Planck’s surprising result stood at first completely isolated in natural science, but with Einstein’s significant contributions to this subject a few years after, a great variety of applications was found. In the first place, Einstein pointed out that the condition limiting the amount of vibrational energy of the particles could be tested by investigation of the specific heat of crystalline bodies, since in the case of these we have to do with similar vibrations, not of a single electron, but of whole atoms about positions of equilibrium in the crystal lattice. Einstein was able to show that the experiment confirmed Planck’s theory, and through the work of later investigators this agreement has proved quite complete. Furthermore, Einstein emphasized another consequence of Planck’s results, namely, that radiant energy could only be emitted or absorbed by the oscillating particle in so-called “quanta of radiation”, the magnitude of each of which was equal to Planck’s constant multiplied by the frequency.

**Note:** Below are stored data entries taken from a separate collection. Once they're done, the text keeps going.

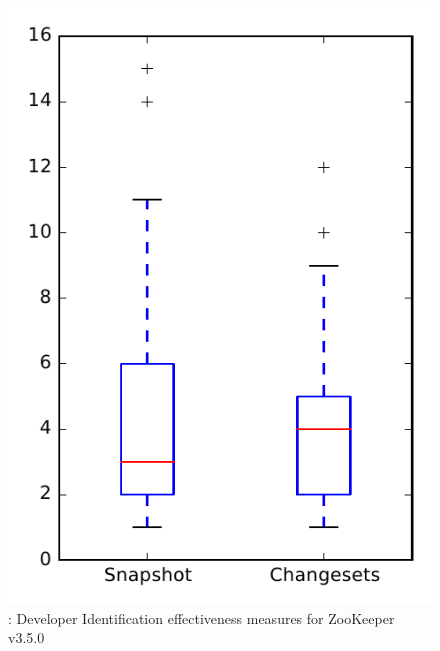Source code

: 
\begin{figure}
\centering
\includegraphics[height=0.4\textheight]{figures/dit/rq1_zookeeper}
\caption{\done: Developer Identification effectiveness measures for ZooKeeper v3.5.0}
\label{fig:dit:rq1:zookeeper}
\end{figure}
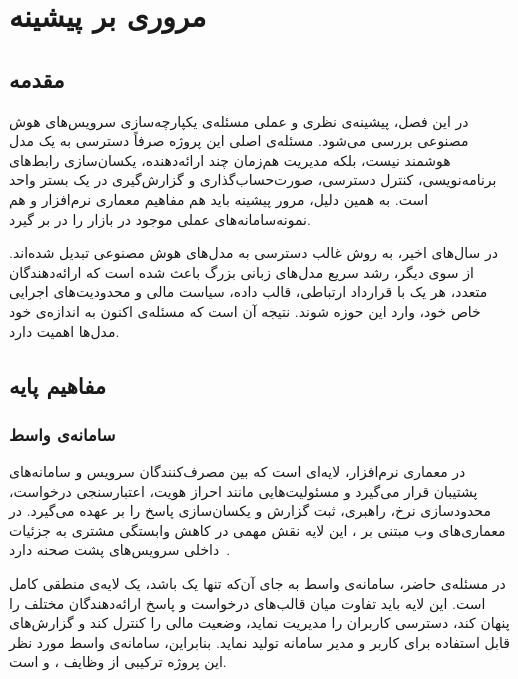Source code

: \chapter{مروری بر پیشینه}
\label{ch:related}

\section{مقدمه}

در این فصل، پیشینه‌ی نظری و عملی مسئله‌ی یکپارچه‌سازی سرویس‌های هوش
مصنوعی بررسی می‌شود. مسئله‌ی اصلی این پروژه صرفاً دسترسی به یک مدل
هوشمند نیست، بلکه مدیریت هم‌زمان چند ارائه‌دهنده، یکسان‌سازی رابط‌های
برنامه‌نویسی، کنترل دسترسی، صورت‌حساب‌گذاری و گزارش‌گیری در یک بستر واحد
است. به همین دلیل، مرور پیشینه باید هم مفاهیم معماری نرم‌افزار و هم
نمونه‌سامانه‌های عملی موجود در بازار را در بر گیرد.

در سال‌های اخیر،  به روش غالب دسترسی به مدل‌های هوش مصنوعی تبدیل شده‌اند.
از سوی دیگر، رشد سریع مدل‌های زبانی بزرگ باعث شده است که ارائه‌دهندگان
متعدد، هر یک با قرارداد ارتباطی، قالب داده، سیاست مالی و محدودیت‌های
اجرایی خاص خود، وارد این حوزه شوند. نتیجه آن است که مسئله‌ی
 اکنون به اندازه‌ی خود مدل‌ها اهمیت دارد.

\section{مفاهیم پایه}

\subsection{سامانه‌ی واسط }

 در معماری نرم‌افزار، لایه‌ای است که بین
مصرف‌کنندگان سرویس و سامانه‌های پشتیبان قرار می‌گیرد و مسئولیت‌هایی مانند
احراز هویت، اعتبارسنجی درخواست، محدودسازی نرخ، راهبری، ثبت گزارش و
یکسان‌سازی پاسخ را بر عهده می‌گیرد. در معماری‌های وب مبتنی بر
،
این لایه نقش مهمی در کاهش وابستگی مشتری به جزئیات داخلی سرویس‌های پشت
صحنه دارد~\cite{fielding2000}.

در مسئله‌ی حاضر، سامانه‌ی واسط به جای آن‌که تنها یک 
باشد، یک لایه‌ی منطقی کامل است. این لایه باید تفاوت میان قالب‌های
درخواست و پاسخ ارائه‌دهندگان مختلف را پنهان کند، دسترسی کاربران را
مدیریت نماید، وضعیت مالی را کنترل کند و گزارش‌های قابل استفاده برای
کاربر و مدیر سامانه تولید نماید. بنابراین، سامانه‌ی واسط مورد نظر این
پروژه ترکیبی از وظایف ،  و
 است.

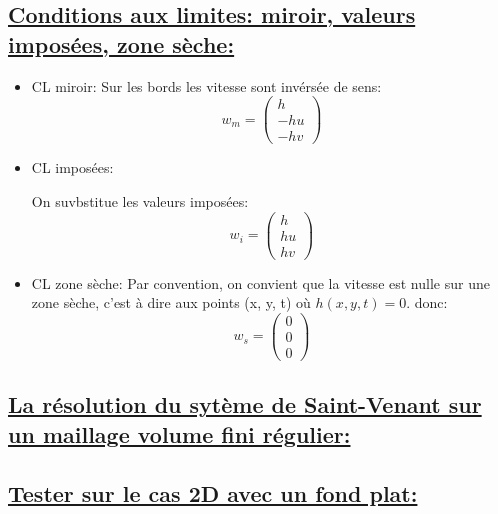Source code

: \subsection[Conditions aux limites: miroir, valeurs impos\'ees, zone s\`eche]{\uline{Conditions aux limites: miroir, valeurs impos\'ees, zone s\`eche:}}

\begin{itemize}
\item CL miroir:
Sur les bords les vitesse sont inv\'ers\'ee de sens:
$$w_m = \begin{pmatrix}
h\\
-hu \\
-hv
\end{pmatrix}
$$


\item CL impos\'ees:

On suvbstitue les valeurs impos\'ees:
$$w_i = \begin{pmatrix}
h\\
hu \\
hv
\end{pmatrix}$$

\item CL zone s\`eche:
Par convention, on convient que la vitesse est nulle sur une zone s\`eche, c’est \`a dire aux points (x, y, t) o\`u $h(x, y, t) = 0$.
donc:
$$w_s = \begin{pmatrix}
0\\
0 \\
0
\end{pmatrix}$$
\end{itemize}
\subsection[La r\'esolution du syt\`eme de Saint-Venant sur un maillage volume fini r\'egulier]{\uline{La r\'esolution du syt\`eme de Saint-Venant sur un maillage volume fini r\'egulier:}}



\subsection[Tester sur le cas 2D avec un fond plat]{\uline{Tester sur le cas 2D avec un fond plat:}}

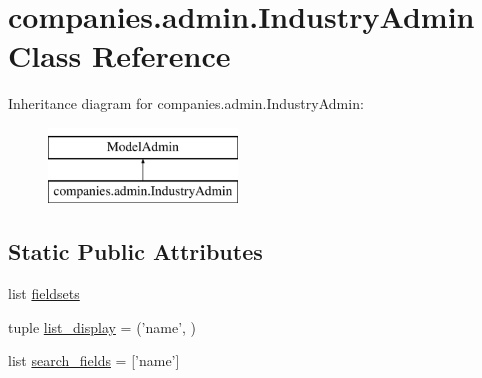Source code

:\hypertarget{classcompanies_1_1admin_1_1_industry_admin}{\section{companies.\-admin.\-Industry\-Admin Class Reference}
\label{classcompanies_1_1admin_1_1_industry_admin}
}
Inheritance diagram for companies.\-admin.\-Industry\-Admin\-:\begin{figure}[H]
\begin{center}
\leavevmode
\includegraphics[height=2.000000cm]{classcompanies_1_1admin_1_1_industry_admin}
\end{center}
\end{figure}
\subsection*{Static Public Attributes}
\begin{DoxyCompactItemize}
\item 
list \hyperlink{classcompanies_1_1admin_1_1_industry_admin_add9f1424f3f77e0dd9fa544da998aca0}{fieldsets}
\item 
tuple \hyperlink{classcompanies_1_1admin_1_1_industry_admin_a0998ac15391f9f3f652ada6dcfe602df}{list\-\_\-display} = ('name', )
\item 
list \hyperlink{classcompanies_1_1admin_1_1_industry_admin_a2d8c3d6ebdcbe0b61859e786129f7553}{search\-\_\-fields} = \mbox{[}'name'\mbox{]}
\end{DoxyCompactItemize}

In his attempts to give an interpretation of this result, Einstein was led to the formulation of the so-called “hypothesis
of light-quanta”, according to which the radiant energy, in contradiction to Maxwell’s electromagnetic theory of light, would not be propagated as electromagnetic waves, but rather as concrete light atoms, each with an energy equal to that of a quantum of radiation. This concept led Einstein to his well-known theory of the photoelectric effect. This phenomenon, which had been entirely unexplainable on the classical theory, was thereby placed in a quite different light, and the predictions of Einstein’s theory have received such exact experimental confirmation in recent years, that perhaps the most exact determination of Planck’s constant is afforded by measurements on the photoelectric effect. In spite of its heuristic value, however, the hypothesis of light-quanta, which is quite irreconcilable with so-called interference phenomena, is not able to throw light on the nature of radiation. I need only recall that these interference phenomena constitute our only means of investigating the properties of radiation and therefore of assigning any closer meaning to the frequency which in Einstein’s theory fixes the magnitude of the light-quantum.

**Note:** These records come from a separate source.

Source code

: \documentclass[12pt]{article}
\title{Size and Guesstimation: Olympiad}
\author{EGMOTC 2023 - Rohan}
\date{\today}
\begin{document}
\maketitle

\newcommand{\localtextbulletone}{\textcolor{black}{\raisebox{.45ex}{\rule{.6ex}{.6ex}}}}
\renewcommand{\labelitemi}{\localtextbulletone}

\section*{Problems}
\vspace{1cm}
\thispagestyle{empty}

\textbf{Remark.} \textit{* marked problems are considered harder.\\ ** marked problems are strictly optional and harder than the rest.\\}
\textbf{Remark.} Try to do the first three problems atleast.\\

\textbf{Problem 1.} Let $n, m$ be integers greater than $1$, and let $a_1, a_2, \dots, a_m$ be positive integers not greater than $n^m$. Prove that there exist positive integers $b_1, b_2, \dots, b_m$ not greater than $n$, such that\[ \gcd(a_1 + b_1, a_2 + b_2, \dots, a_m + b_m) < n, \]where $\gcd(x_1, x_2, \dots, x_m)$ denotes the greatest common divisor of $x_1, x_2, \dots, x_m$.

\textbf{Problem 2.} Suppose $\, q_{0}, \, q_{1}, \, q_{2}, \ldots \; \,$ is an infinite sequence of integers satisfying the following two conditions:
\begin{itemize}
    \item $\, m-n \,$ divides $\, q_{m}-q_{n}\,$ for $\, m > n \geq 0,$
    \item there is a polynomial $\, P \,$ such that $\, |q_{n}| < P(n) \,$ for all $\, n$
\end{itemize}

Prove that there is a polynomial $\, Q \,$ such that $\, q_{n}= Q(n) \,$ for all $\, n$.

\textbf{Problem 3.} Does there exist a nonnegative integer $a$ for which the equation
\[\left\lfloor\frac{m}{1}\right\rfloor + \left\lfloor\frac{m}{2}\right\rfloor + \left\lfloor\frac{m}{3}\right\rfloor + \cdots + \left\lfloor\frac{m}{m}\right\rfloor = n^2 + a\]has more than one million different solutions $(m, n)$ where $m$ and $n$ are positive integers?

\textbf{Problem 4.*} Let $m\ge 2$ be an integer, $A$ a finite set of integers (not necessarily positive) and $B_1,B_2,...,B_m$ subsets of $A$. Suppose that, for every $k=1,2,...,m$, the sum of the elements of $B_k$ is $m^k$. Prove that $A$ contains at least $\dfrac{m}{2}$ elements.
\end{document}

In the following years many efforts were made to apply the concepts of the quantum theory to the question of atomic structure, and the principal emphasis was sometimes placed on one and sometimes on the other of the consequences deduced by Einstein from Planck’s result. As the best known of the attempts in this direction, from which, however, no definite results were obtained, I may mention the work of Stark, Sommerfeld, Hasenöhrl, Haas, and Nicholson.